I’m sure Waugh doesn’t really hate journalists, he’s just having a laugh. He’s doing that thing he does when everybody is either venal or stupid – I always think of him as the progenitor of all those cynical modern stand-ups who do the same thing – and William Boot, our nature notes man, is one of the dim-witted ones. A lot of this first section of the novel is therefore about how he is endlessly duped and fleeced by everybody except the other stupid ones. So we get him being persuaded to buy so much kit for his foreign trip it needs a truck to get it to the private plane he has to charter to transport it. How we laughed. (This was the point I gave up the first time I tried reading this book.) We get the exorbitant price he has to pay for a virtually imaginary visa, from a self-appointed consul. I’ll tell you about him and the other Africans later. He gets fleeced by French customs and all the porters in Paris, he’s teased by a rival journalist on the ship…. You get the picture.
Of course, again, he’s put in the position of being The Beast’s star foreign correspondent because of other people’s stupidity and their fear of appearing stupid. Lord Copper pretends he knows who the other Boot is, the novelist, and is easily conned into taking him on. His yes-men underlings do exactly the same thing – is this novel as repetitive as I’m making it sound? Might be – and in watching their own backs take on the hapless nature man. There are set pieces, like the one in which the foreign editor wines and dines Boot – who’d been expecting a dressing-down for an article he’d written that someone had altered as a practical joke. I can’t remember how much I split my sides, but I bet it was a lot.
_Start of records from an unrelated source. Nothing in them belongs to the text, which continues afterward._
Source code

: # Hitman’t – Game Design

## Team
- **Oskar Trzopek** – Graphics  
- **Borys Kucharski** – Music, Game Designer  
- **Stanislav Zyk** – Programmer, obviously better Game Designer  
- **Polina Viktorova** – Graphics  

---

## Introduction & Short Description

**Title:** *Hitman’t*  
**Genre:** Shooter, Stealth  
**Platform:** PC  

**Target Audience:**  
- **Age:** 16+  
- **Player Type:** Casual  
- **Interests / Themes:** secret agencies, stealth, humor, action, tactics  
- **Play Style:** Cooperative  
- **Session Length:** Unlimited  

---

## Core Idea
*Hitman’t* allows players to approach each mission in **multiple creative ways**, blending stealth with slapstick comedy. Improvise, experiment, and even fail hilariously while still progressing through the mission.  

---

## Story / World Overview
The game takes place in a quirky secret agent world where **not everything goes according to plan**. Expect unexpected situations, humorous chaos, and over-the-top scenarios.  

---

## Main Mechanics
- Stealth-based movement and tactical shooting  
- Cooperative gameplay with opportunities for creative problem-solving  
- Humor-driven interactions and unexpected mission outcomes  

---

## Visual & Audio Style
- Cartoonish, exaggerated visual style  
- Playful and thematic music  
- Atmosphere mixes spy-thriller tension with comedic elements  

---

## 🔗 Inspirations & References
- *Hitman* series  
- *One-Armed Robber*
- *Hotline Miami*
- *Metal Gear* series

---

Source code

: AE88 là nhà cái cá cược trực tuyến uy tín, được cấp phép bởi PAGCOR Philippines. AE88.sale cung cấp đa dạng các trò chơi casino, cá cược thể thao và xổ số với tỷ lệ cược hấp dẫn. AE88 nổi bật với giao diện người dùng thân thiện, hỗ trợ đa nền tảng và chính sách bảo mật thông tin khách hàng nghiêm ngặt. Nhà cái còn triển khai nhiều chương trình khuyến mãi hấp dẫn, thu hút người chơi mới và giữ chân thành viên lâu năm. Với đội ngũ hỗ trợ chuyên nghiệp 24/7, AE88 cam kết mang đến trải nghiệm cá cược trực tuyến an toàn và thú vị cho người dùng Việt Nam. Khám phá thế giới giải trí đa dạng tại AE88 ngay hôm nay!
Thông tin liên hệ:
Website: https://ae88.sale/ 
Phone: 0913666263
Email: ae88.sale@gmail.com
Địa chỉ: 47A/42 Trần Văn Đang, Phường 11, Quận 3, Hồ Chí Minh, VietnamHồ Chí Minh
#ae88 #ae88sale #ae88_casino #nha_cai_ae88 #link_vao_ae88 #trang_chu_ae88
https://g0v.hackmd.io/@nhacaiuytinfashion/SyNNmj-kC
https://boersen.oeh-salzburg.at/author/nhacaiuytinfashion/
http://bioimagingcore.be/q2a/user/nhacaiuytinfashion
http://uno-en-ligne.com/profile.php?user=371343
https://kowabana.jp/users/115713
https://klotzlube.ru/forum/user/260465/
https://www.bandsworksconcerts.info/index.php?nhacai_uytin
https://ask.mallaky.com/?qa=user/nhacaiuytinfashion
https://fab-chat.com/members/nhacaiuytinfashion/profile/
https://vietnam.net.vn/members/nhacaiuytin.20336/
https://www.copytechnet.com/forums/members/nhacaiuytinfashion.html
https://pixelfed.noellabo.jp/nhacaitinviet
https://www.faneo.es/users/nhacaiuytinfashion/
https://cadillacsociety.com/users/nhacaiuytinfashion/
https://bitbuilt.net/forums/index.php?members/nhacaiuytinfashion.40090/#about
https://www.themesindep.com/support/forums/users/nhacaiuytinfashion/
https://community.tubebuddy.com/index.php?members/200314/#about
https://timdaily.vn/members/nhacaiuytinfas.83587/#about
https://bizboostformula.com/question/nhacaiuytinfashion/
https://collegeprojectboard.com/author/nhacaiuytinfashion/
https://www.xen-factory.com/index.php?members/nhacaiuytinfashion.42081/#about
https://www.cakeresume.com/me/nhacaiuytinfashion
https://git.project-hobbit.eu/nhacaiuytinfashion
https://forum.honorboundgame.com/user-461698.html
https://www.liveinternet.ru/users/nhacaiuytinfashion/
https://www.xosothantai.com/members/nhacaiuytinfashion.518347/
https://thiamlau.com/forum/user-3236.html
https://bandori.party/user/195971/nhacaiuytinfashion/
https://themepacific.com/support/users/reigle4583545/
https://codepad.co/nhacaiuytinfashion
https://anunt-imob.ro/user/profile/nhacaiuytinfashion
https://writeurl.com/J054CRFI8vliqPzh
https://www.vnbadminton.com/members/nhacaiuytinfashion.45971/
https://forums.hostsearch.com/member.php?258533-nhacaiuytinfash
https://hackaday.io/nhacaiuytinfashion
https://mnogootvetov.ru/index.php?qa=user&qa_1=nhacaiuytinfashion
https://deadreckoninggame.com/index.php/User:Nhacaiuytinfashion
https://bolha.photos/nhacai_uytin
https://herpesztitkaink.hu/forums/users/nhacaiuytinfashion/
I’m getting tired of this. We’re in the familiar Waugh world where people are snobbish or pretentious to the point of imbecility, only – only –after ever-more outlandish ways of fiddling their expenses (Boot gets a lesson in this from the rival journalist who eventually, because the newspaper world is so arbitrary and preposterous, soon ends up being a sort of colleague) or, as I’ve suggested already, were born yesterday. I’m sure I’d be enjoying it more if I hadn’t read Decline and Fall recently: there’s not enough new stuff to keep it entertaining. This novel was written ten years after that debut, and even Waugh must have known he was working an old formula. Sure, there are occasional laugh-out-loud moments, but I can’t remember any just now.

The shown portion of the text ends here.